Bill's article in The
Morning Star during TUC 2009
Teachers’ pensions are again under threat again with those of all working people in both public and private sectors, and we again have to organise to defend them The fundamental battle over wages and pensions – properly described as “deferred wages” - never goes away – it as much part of the capitalist system as corrupt politicians, greedy bankers and economic crises. They are not aberrations that can be “reformed away” – they will be with us for as long as we tolerate this dog-eat-dog society, run by the rich with the determined assistance of their State.
Just four years ago a determined and broad alliance of public service unions including the teaching unions stood up to a full-on Government attack on our pensions. We lobbied together, campaigned together and balloted for strike action together… and we won the day.
Alan Johnson, then Secretary of State for Work and Pensions – and now jockeying for position to replace Brown - insisted that they would not even discuss the issue. Faced with such united opposition the Government backed down and put “everything back on the table”. And the outcome was a resounding victory for the workers who took them on
There were those within our movement who didn’t recognise the scale of the victory at the time. Attempting to snatch defeat from the jaws of victory, they suggested that we continue the strike action, as “new entrants” to the pensions schemes would be subject to a raising of the pension age.
What they failed to recognise was that the pensions “agreement” would never last to the time – 30 or 40 years ahead for most - when those new entrants would reach retirement age. Every generation of workers needs to be prepared to fight for themselves – there are no “lasting settlements” under capitalism – only continuing class struggle. The attacks never stop.
This truth is now clear to all. Just four years after the victory, we have to do it all again. Can we do it again? Of course we can! Will the outcome of the coming struggle protect workers into the indefinite future? Of course it will not! But that doesn’t make the struggle less necessary – in fact it simply underlines the fact that workers, in both private and public sectors, need to be constantly vigilant and increasingly well organised and united to fight off the attacks that will come again and again – until we finally seek a fundamental political reconstitution of society that puts working people in control, rather than accepting “constant defence”.
The current capitalist crisis leaves any Government administering that system with “no alternative” but to attack workers – no alternative as they are clearly not willing or able to make those responsible for the crisis pay for it.
As “the General Election debate” is focusing on what types of destructive public sector cuts we can expect from New Labour or from the Tories, so we can be assured that, whoever wins the election, we will be in for attacks on pay and pensions in the process and aftermath of the economic crisis.
And we can be pretty sure that, unless something really dramatic happens in the Labour Party, the Tories will win as workers will refuse to vote for a New Labour Party if they continue to attack us. Only if the Labour Party grabs the lifeline of such programmes as the People’s Charter and adopts it as the basis of the Manifesto do they stand a chance of winning – and the likelihood of that would seem just a little remote!

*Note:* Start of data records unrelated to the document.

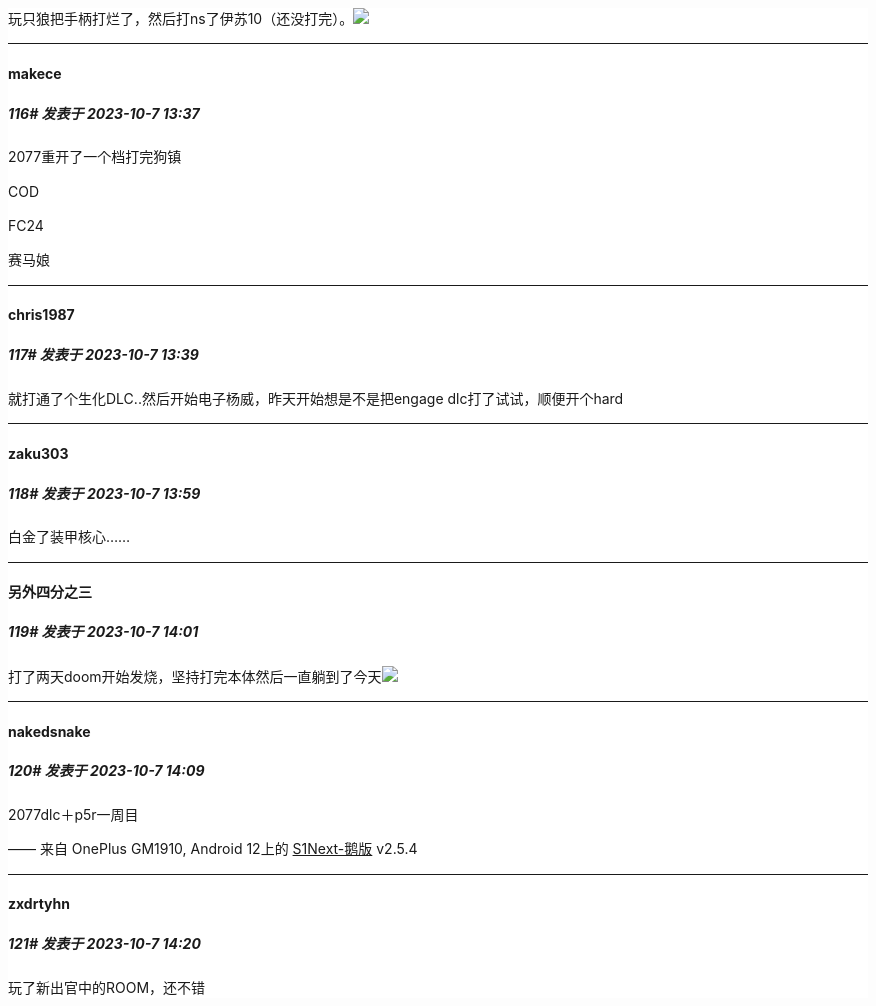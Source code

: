 玩只狼把手柄打烂了，然后打ns了伊苏10（还没打完）。<img src="https://static.saraba1st.com/image/smiley/face2017/068.png" referrerpolicy="no-referrer">


*****

####  makece  
##### 116#       发表于 2023-10-7 13:37

2077重开了一个档打完狗镇

COD

FC24

赛马娘

*****

####  chris1987  
##### 117#       发表于 2023-10-7 13:39

就打通了个生化DLC..然后开始电子杨威，昨天开始想是不是把engage dlc打了试试，顺便开个hard


*****

####  zaku303  
##### 118#       发表于 2023-10-7 13:59

白金了装甲核心……

*****

####  另外四分之三  
##### 119#       发表于 2023-10-7 14:01

打了两天doom开始发烧，坚持打完本体然后一直躺到了今天<img src="https://static.saraba1st.com/image/smiley/face2017/125.png" referrerpolicy="no-referrer">


*****

####  nakedsnake  
##### 120#       发表于 2023-10-7 14:09

2077dlc＋p5r一周目

—— 来自 OnePlus GM1910, Android 12上的 [S1Next-鹅版](https://github.com/ykrank/S1-Next/releases) v2.5.4


*****

####  zxdrtyhn  
##### 121#       发表于 2023-10-7 14:20

玩了新出官中的ROOM，还不错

One of the six points of the Charter contains the following simple proposal. “Link state pensions and benefits to average earnings. Protect pension schemes and restore the lost value of private pensions.” Why is this seen by some to be such a “threat” to the Labour Party – the historic mass party of the working class?
The fight for pensions four years ago took place in the run up to a General Election, which gave us a real opportunity. We are here again – the same attacks, the same dangers, the same opportunities… the same old struggle.
As we prepare for the pensions fight again, we have to ask ourselves, “How long will we put up with this corrupt and vicious system that exists to make the rich even richer at the expense of ordinary working people?”